What you will do: Output the first line below and each one after it, exactly, up to and including the line holding "1. 🎯 Create unified configuration management". Pictures should not be copied.

Stored data
-------------------------
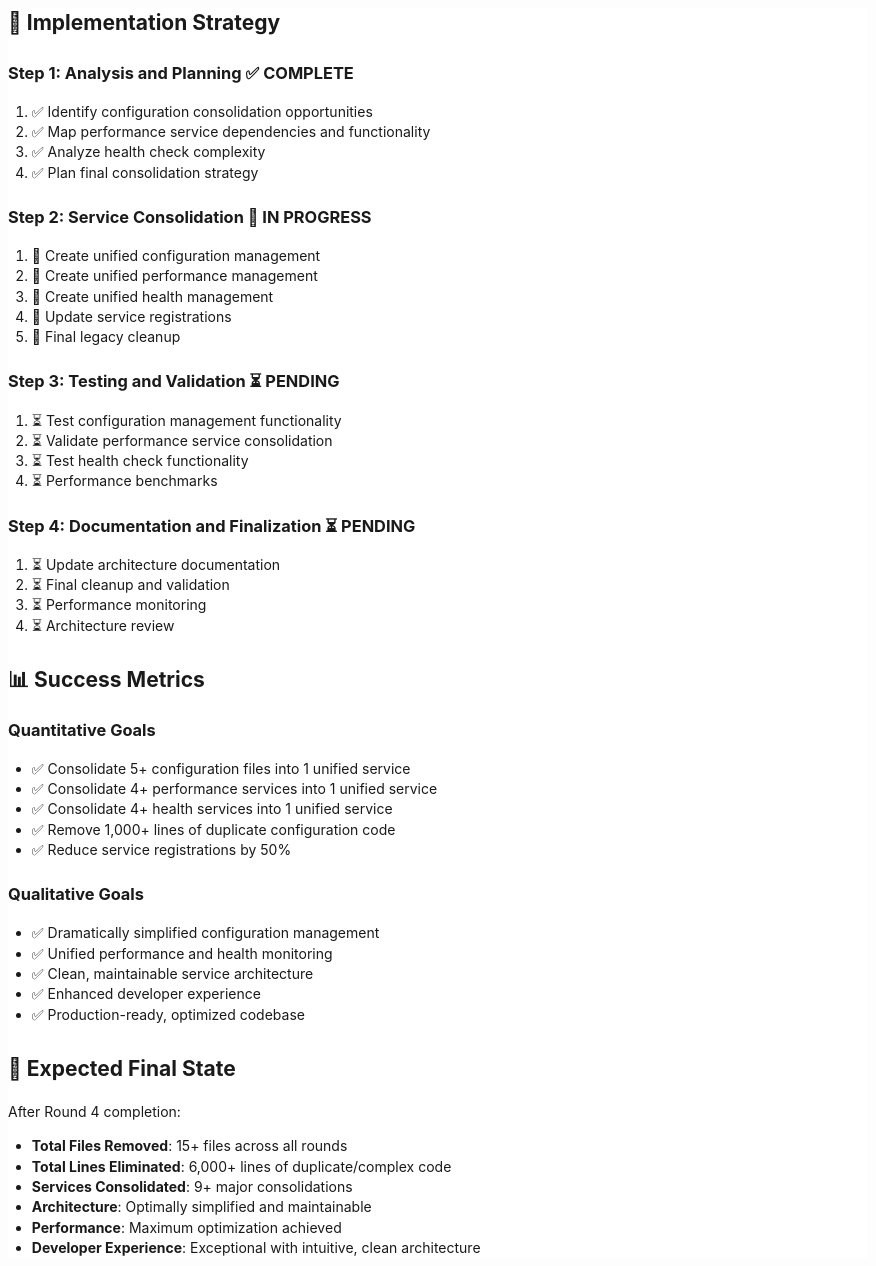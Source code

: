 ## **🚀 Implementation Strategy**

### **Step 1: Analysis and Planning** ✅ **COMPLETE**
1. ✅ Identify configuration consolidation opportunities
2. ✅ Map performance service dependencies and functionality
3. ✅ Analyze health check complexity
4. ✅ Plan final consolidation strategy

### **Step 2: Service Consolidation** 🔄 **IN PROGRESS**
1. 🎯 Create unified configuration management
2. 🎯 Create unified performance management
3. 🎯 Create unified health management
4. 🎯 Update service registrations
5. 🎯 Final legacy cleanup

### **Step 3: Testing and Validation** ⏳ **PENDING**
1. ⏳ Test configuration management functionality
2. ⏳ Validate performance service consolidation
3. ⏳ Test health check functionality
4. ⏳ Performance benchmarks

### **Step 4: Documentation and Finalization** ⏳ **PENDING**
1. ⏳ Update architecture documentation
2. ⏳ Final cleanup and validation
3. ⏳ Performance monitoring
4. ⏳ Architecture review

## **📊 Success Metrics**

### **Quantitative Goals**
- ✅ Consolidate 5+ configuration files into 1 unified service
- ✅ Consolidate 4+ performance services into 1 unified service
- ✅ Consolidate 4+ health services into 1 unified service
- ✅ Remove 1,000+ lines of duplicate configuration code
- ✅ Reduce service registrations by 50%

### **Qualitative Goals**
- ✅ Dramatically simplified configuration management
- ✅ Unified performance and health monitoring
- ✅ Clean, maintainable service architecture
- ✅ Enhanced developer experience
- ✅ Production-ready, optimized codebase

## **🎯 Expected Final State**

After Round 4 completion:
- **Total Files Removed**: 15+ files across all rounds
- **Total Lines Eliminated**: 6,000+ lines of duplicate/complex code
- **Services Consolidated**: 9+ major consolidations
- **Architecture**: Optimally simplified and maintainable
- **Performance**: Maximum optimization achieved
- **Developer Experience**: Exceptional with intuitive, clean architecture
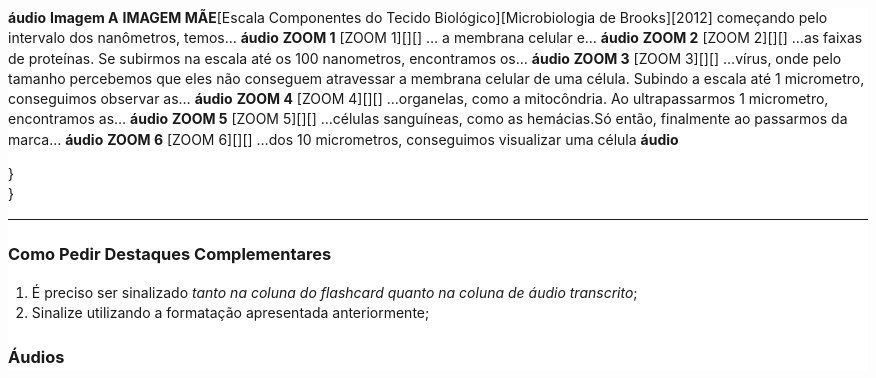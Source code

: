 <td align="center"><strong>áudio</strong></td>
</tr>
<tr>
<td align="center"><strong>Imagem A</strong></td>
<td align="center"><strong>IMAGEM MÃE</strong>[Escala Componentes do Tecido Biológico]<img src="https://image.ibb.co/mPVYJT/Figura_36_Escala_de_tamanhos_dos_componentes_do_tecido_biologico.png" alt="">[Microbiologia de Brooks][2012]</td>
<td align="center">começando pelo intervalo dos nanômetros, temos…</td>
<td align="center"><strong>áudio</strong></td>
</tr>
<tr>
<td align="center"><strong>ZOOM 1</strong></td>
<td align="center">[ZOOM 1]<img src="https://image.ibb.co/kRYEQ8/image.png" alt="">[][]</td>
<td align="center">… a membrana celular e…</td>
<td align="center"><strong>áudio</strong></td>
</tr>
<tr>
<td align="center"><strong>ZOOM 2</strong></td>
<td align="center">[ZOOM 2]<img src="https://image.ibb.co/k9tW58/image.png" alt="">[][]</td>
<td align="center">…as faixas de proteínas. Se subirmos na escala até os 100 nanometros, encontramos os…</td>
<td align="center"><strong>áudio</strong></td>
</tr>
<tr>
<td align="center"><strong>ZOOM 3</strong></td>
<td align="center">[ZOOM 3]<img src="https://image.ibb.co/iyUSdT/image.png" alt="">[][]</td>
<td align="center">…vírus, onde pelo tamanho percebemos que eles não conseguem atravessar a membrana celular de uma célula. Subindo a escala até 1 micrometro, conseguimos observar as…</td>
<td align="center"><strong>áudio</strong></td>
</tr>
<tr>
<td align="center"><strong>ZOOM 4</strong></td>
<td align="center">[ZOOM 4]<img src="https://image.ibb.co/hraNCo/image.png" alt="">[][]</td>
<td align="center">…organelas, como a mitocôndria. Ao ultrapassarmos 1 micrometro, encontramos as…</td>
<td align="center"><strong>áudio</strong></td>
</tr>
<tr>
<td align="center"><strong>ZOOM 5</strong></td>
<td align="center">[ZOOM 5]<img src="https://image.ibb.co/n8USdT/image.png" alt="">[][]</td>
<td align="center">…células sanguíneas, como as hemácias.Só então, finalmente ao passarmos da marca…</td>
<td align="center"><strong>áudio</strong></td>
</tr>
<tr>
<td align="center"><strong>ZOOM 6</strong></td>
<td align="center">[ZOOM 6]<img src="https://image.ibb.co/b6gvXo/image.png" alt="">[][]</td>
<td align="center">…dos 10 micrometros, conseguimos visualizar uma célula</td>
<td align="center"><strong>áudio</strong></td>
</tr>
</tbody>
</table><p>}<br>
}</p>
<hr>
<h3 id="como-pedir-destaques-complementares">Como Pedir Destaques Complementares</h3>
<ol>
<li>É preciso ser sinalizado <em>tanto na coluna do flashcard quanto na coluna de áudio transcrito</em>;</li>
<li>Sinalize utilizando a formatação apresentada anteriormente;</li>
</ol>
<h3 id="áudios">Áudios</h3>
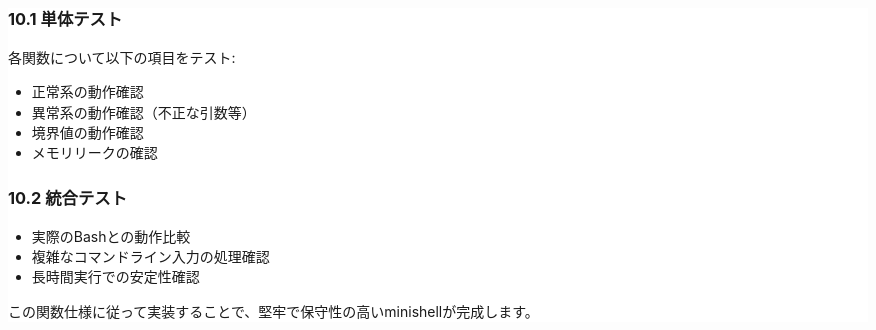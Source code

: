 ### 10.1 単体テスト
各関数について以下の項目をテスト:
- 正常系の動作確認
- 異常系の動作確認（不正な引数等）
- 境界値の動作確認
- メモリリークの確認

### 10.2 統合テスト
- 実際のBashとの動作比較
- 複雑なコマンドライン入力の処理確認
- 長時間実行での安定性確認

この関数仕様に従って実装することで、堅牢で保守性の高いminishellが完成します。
-------------------------
Exercise response:
Source code

: ## **🚀 Implementation Strategy**

### **Step 1: Analysis and Planning** ✅ **COMPLETE**
1. ✅ Identify configuration consolidation opportunities
2. ✅ Map performance service dependencies and functionality
3. ✅ Analyze health check complexity
4. ✅ Plan final consolidation strategy

### **Step 2: Service Consolidation** 🔄 **IN PROGRESS**
1. 🎯 Create unified configuration management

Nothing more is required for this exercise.